[Stored data]

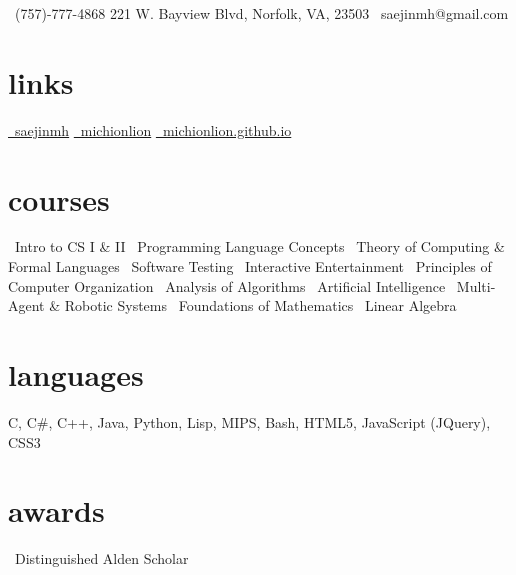 \documentclass[]{friggeri-cv}
\begin{document}
       {\faMobilePhone\ (757)-777-4868 \hspace{1cm} 221 W. Bayview Blvd, Norfolk, VA, 23503 \hspace{1cm} \faEnvelope\ saejinmh@gmail.com}

\begin{aside}
  \section{links}
    \href{https://www.linkedin.com/in/saejinmh}{\faLinkedin\ saejinmh}\vspace{0.03cm}
    \href{https://github.com/Michionlion}{\faGithub\ michionlion}\vspace{0.03cm}
    \href{https://michionlion.github.io}{\faGlobe\ michionlion.github.io}\vspace{0.03cm}
  \section{courses}
	\bullet\ Intro to CS I \& II\vspace{0.1cm}
	\bullet\ Programming Language Concepts\vspace{0.1cm}
	\bullet\ Theory of Computing \& Formal Languages\vspace{0.1cm}	
	\bullet\ Software Testing\vspace{0.1cm}
	\bullet\ Interactive Entertainment\vspace{0.1cm}
	\bullet\ Principles of Computer Organization\vspace{0.1cm}
    \bullet\ Analysis of Algorithms\vspace{0.1cm}
    \bullet\ Artificial Intelligence\vspace{0.1cm}
    \bullet\ Multi-Agent \& Robotic Systems\vspace{0.1cm}
    \bullet\ Foundations of Mathematics\vspace{0.1cm}
    \bullet\ Linear Algebra\vspace{0.1cm}
  \section{languages}
    C, C\#, C++, Java, Python, Lisp, MIPS, Bash, HTML5, JavaScript (JQuery), CSS3\vspace{0.1cm}
  \section{awards}
    \bullet\ Distinguished Alden Scholar\vspace{0.1cm}
\end{aside}
\end{document}
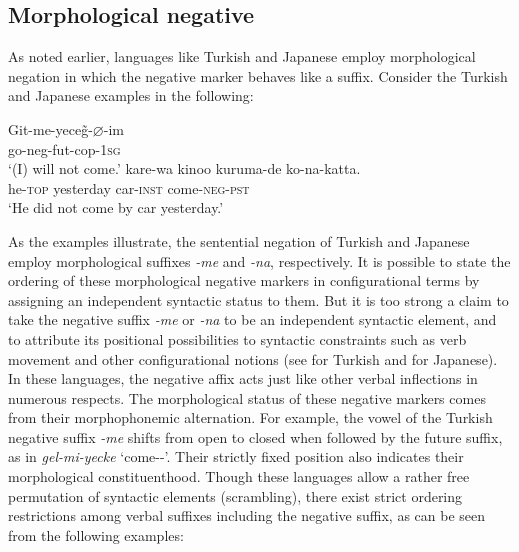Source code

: \documentclass[output=paper
                ,modfonts
                		,nonflat
	        ,collection
	        ,collectionchapter
	        ,collectiontoclongg
 	        ,biblatex
                ,babelshorthands
                ,newtxmath
                ,draftmode
                ,colorlinks, citecolor=brown
]{./langsci/langscibook}
\begin{document}
{\begin{exe}
\begin{xlist}
\begin{exe}
\begin{xlist}
\section{Morphological negative}

As noted earlier, languages like Turkish and Japanese employ morphological negation in which the negative marker behaves like a suffix. Consider
the Turkish and Japanese examples in the following:

\eal
\ex
\label{turkish-jap}
\gll Git-me-yece\~{g}-$\varnothing$-im \\
     go-{\sc neg-fut-cop}-\textsc{1sg} \\
\glt `(I) will not come.'
\ex
\gll kare-wa kinoo kuruma-de ko-na-katta. \\
     he-\textsc{top} yesterday car-\textsc{inst} come-\textsc{neg}-\textsc{pst} \\
\glt `He did not come by car yesterday.'
\zl

\noindent
As the examples illustrate, the sentential negation of Turkish and Japanese employ
morphological suffixes \textit{-me} and \textit{-na},
respectively.
It is possible to state the ordering
of these morphological negative markers in configurational
terms by assigning an independent syntactic status to them.
But it is too strong a claim to
take the negative suffix \textit{-me} or \textit{-na}  to be an independent syntactic element,
and to attribute its positional possibilities to syntactic constraints
such as verb movement and other configurational notions (see \citealt{kelepir} for
Turkish and \citealt{Kato:97,Kato:00} for Japanese).
%
In these languages, the negative affix acts just like
other verbal inflections in numerous respects.
%
%
%
%
%
The morphological status of
these negative markers comes from their morphophonemic alternation.
For example, the vowel of the Turkish negative suffix \textit{-me} shifts from open to closed when followed by the
future suffix, as in \textit{gel-mi-yecke} `come-\NEG-\FUT'.  Their
strictly fixed position also indicates their morphological
constituenthood. Though these languages allow a rather free permutation of
syntactic elements (scrambling), there exist strict ordering restrictions among
verbal suffixes including the negative suffix, as can be seen from
the following examples:


\end{xlist}
\end{exe}
\end{xlist}
\end{exe}}
\end{document}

• **PROBLEM**:
Without the pictures, return the records above exactly as written.

• **WRITTEN RESPONSE**:
 \documentclass[]{friggeri-cv}
\begin{document}
       {\faMobilePhone\ (757)-777-4868 \hspace{1cm} 221 W. Bayview Blvd, Norfolk, VA, 23503 \hspace{1cm} \faEnvelope\ saejinmh@gmail.com}

\begin{aside}
  \section{links}
    \href{https://www.linkedin.com/in/saejinmh}{\faLinkedin\ saejinmh}\vspace{0.03cm}
    \href{https://github.com/Michionlion}{\faGithub\ michionlion}\vspace{0.03cm}
    \href{https://michionlion.github.io}{\faGlobe\ michionlion.github.io}\vspace{0.03cm}
  \section{courses}
	\bullet\ Intro to CS I \& II\vspace{0.1cm}
	\bullet\ Programming Language Concepts\vspace{0.1cm}
	\bullet\ Theory of Computing \& Formal Languages\vspace{0.1cm}	
	\bullet\ Software Testing\vspace{0.1cm}
	\bullet\ Interactive Entertainment\vspace{0.1cm}
	\bullet\ Principles of Computer Organization\vspace{0.1cm}
    \bullet\ Analysis of Algorithms\vspace{0.1cm}
    \bullet\ Artificial Intelligence\vspace{0.1cm}
    \bullet\ Multi-Agent \& Robotic Systems\vspace{0.1cm}
    \bullet\ Foundations of Mathematics\vspace{0.1cm}
    \bullet\ Linear Algebra\vspace{0.1cm}
  \section{languages}
    C, C\#, C++, Java, Python, Lisp, MIPS, Bash, HTML5, JavaScript (JQuery), CSS3\vspace{0.1cm}
  \section{awards}
    \bullet\ Distinguished Alden Scholar\vspace{0.1cm}
\end{aside}
\end{document}
Source code

: \documentclass[output=paper
                ,modfonts
                		,nonflat
	        ,collection
	        ,collectionchapter
	        ,collectiontoclongg
 	        ,biblatex
                ,babelshorthands
                ,newtxmath
                ,draftmode
                ,colorlinks, citecolor=brown
]{./langsci/langscibook}
\begin{document}
{\begin{exe}
\begin{xlist}
\begin{exe}
\begin{xlist}
\section{Morphological negative}

As noted earlier, languages like Turkish and Japanese employ morphological negation in which the negative marker behaves like a suffix. Consider
the Turkish and Japanese examples in the following:

\eal
\ex
\label{turkish-jap}
\gll Git-me-yece\~{g}-$\varnothing$-im \\
     go-{\sc neg-fut-cop}-\textsc{1sg} \\
\glt `(I) will not come.'
\ex
\gll kare-wa kinoo kuruma-de ko-na-katta. \\
     he-\textsc{top} yesterday car-\textsc{inst} come-\textsc{neg}-\textsc{pst} \\
\glt `He did not come by car yesterday.'
\zl

\noindent
As the examples illustrate, the sentential negation of Turkish and Japanese employ
morphological suffixes \textit{-me} and \textit{-na},
respectively.
It is possible to state the ordering
of these morphological negative markers in configurational
terms by assigning an independent syntactic status to them.
But it is too strong a claim to
take the negative suffix \textit{-me} or \textit{-na}  to be an independent syntactic element,
and to attribute its positional possibilities to syntactic constraints
such as verb movement and other configurational notions (see \citealt{kelepir} for
Turkish and \citealt{Kato:97,Kato:00} for Japanese).
%
In these languages, the negative affix acts just like
other verbal inflections in numerous respects.
%
%
%
%
%
The morphological status of
these negative markers comes from their morphophonemic alternation.
For example, the vowel of the Turkish negative suffix \textit{-me} shifts from open to closed when followed by the
future suffix, as in \textit{gel-mi-yecke} `come-\NEG-\FUT'.  Their
strictly fixed position also indicates their morphological
constituenthood. Though these languages allow a rather free permutation of
syntactic elements (scrambling), there exist strict ordering restrictions among
verbal suffixes including the negative suffix, as can be seen from
the following examples:


\end{xlist}
\end{exe}
\end{xlist}
\end{exe}}
\end{document}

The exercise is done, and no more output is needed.